The long-term success of the Merger will depend, in part, on our ability to realize the anticipated benefits and cost savings from combining our two businesses and operational synergies. The anticipated benefits and cost savings of the Merger may not be realized fully or at all, may take longer to realize than expected, may not be realized or could have other adverse effects that we do not currently foresee. Some of the assumptions that we have made, such as the achievement of the anticipated benefits related to the geographic, commodity and asset diversification and the expected size, scale, inventory and financial strength of the combined business, may not be realized. In addition, there could be potential unknown liabilities and unforeseen expenses associated with the Merger that could adversely impact us.

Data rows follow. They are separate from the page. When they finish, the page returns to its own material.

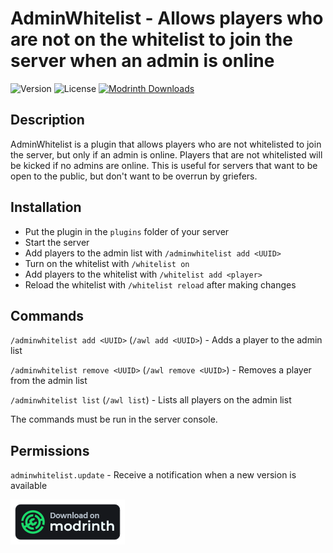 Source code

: # AdminWhitelist - Allows players who are not on the whitelist to join the server when an admin is online

![Version](https://img.shields.io/github/v/release/LakyLuc/AdminWhitelist?style=flat-square)
![License](https://img.shields.io/badge/license-AGPL%20v3-yellow?style=flat-square)
[![Modrinth Downloads](https://img.shields.io/modrinth/dt/iSCYGGiW?style=flat-square)](https://modrinth.com/plugin/adminwhitelist)

## Description

AdminWhitelist is a plugin that allows players who are not whitelisted to join the server, but only if an admin is
online.
Players that are not whitelisted will be kicked if no admins are online.
This is useful for servers that want to be open to the public, but don't want to be overrun by griefers.

## Installation

- Put the plugin in the `plugins` folder of your server
- Start the server
- Add players to the admin list with `/adminwhitelist add <UUID>`
- Turn on the whitelist with `/whitelist on`
- Add players to the whitelist with `/whitelist add <player>`
- Reload the whitelist with `/whitelist reload` after making changes

## Commands

`/adminwhitelist add <UUID>` (`/awl add <UUID>`) - Adds a player to the admin list

`/adminwhitelist remove <UUID>` (`/awl remove <UUID>`) - Removes a player from the admin list

`/adminwhitelist list` (`/awl list`) - Lists all players on the admin list

The commands must be run in the server console.

## Permissions

`adminwhitelist.update` - Receive a notification when a new version is available

[![Modrinth](modrinth.png)](https://modrinth.com/plugin/adminwhitelist)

Risks Related to our Corporate Structure
Provisions of Delaware law and our bylaws and charter could discourage change-in-control transactions and prevent stockholders from receiving a premium on their investment.

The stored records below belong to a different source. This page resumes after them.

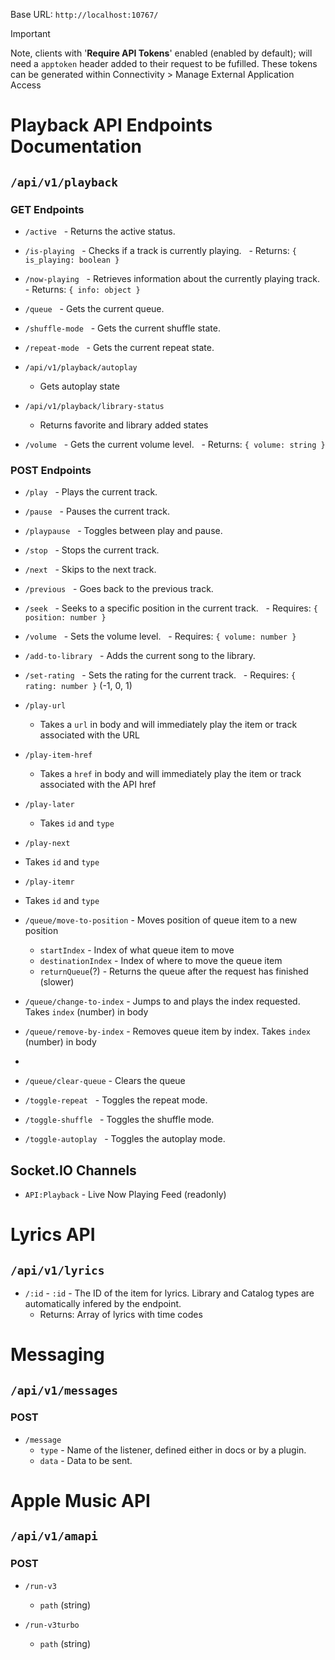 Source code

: 
Base URL: `http://localhost:10767/`

> [!IMPORTANT]  
> Note, clients with '**Require API Tokens**' enabled (enabled by default); will need a `apptoken` header added to their request to be fufilled. These tokens can be generated within Connectivity > Manage External Application Access

# Playback API Endpoints Documentation

## `/api/v1/playback`

### GET Endpoints

- `/active`
  - Returns the active status.

- `/is-playing`
  - Checks if a track is currently playing.
  - Returns: `{ is_playing: boolean }`

- `/now-playing`
  - Retrieves information about the currently playing track.
  - Returns: `{ info: object }`

- `/queue`
  - Gets the current queue.

- `/shuffle-mode`
  - Gets the current shuffle state.

- `/repeat-mode`
  - Gets the current repeat state.

- `/api/v1/playback/autoplay`
  - Gets autoplay state
 
- `/api/v1/playback/library-status`
  - Returns favorite and library added states

- `/volume`
  - Gets the current volume level.
  - Returns: `{ volume: string }`

### POST Endpoints

- `/play`
  - Plays the current track.

- `/pause`
  - Pauses the current track.

- `/playpause`
  - Toggles between play and pause.

- `/stop`
  - Stops the current track.

- `/next`
  - Skips to the next track.

- `/previous`
  - Goes back to the previous track.

- `/seek`
  - Seeks to a specific position in the current track.
  - Requires: `{ position: number }`

- `/volume`
  - Sets the volume level.
  - Requires: `{ volume: number }`

- `/add-to-library`
  - Adds the current song to the library.

- `/set-rating`
  - Sets the rating for the current track.
  - Requires: `{ rating: number }` (-1, 0, 1)

- `/play-url`
  - Takes a `url` in body and will immediately play the item or track associated with the URL

- `/play-item-href`
  - Takes a `href` in body and will immediately play the item or track associated with the API href
 
- `/play-later`
  - Takes `id` and `type`

 - `/play-next`
  - Takes `id` and `type`

 - `/play-itemr`
  - Takes `id` and `type`
 
- `/queue/move-to-position` - Moves position of queue item to a new position
  - `startIndex` - Index of what queue item to move
  - `destinationIndex` - Index of where to move the queue item
  - `returnQueue`(?) - Returns the queue after the request has finished (slower)

- `/queue/change-to-index` - Jumps to and plays the index requested. Takes `index` (number) in body

- `/queue/remove-by-index` - Removes queue item by index. Takes `index` (number) in body
- 
- `/queue/clear-queue` - Clears the queue

- `/toggle-repeat`
  - Toggles the repeat mode.

- `/toggle-shuffle`
  - Toggles the shuffle mode.

- `/toggle-autoplay`
  - Toggles the autoplay mode.

## Socket.IO Channels

- `API:Playback` - Live Now Playing Feed (readonly)

# Lyrics API

## `/api/v1/lyrics`

- `/:id` - `:id` - The ID of the item for lyrics.  Library and Catalog types are automatically infered by the endpoint.
  - Returns: Array of lyrics with time codes

# Messaging

## `/api/v1/messages`

### POST
- `/message`
  - `type` - Name of the listener, defined either in docs or by a plugin.
  - `data` - Data to be sent.
 
# Apple Music API

## `/api/v1/amapi`

### POST
- `/run-v3`
  - `path` (string)

- `/run-v3turbo`
  - `path` (string)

Our charter authorizes our Board of Directors to set the terms of preferred stock. In addition, Delaware law contains provisions that impose restrictions on business combinations with interested parties. Our bylaws prohibit the calling of a special meeting by our stockholders and place procedural requirements and limitations on stockholder proposals at meetings of stockholders. Because of these provisions of our charter, bylaws and Delaware law, persons considering unsolicited tender offers or other unilateral takeover proposals may be more likely to negotiate with our Board of Directors rather than pursue non-negotiated takeover attempts. As a result, these provisions may make it more difficult for our stockholders to benefit from transactions that are opposed by an incumbent Board of Directors.
The personal liability of our directors for monetary damages for breach of their fiduciary duty of care is limited by the Delaware General Corporation Law and by our charter.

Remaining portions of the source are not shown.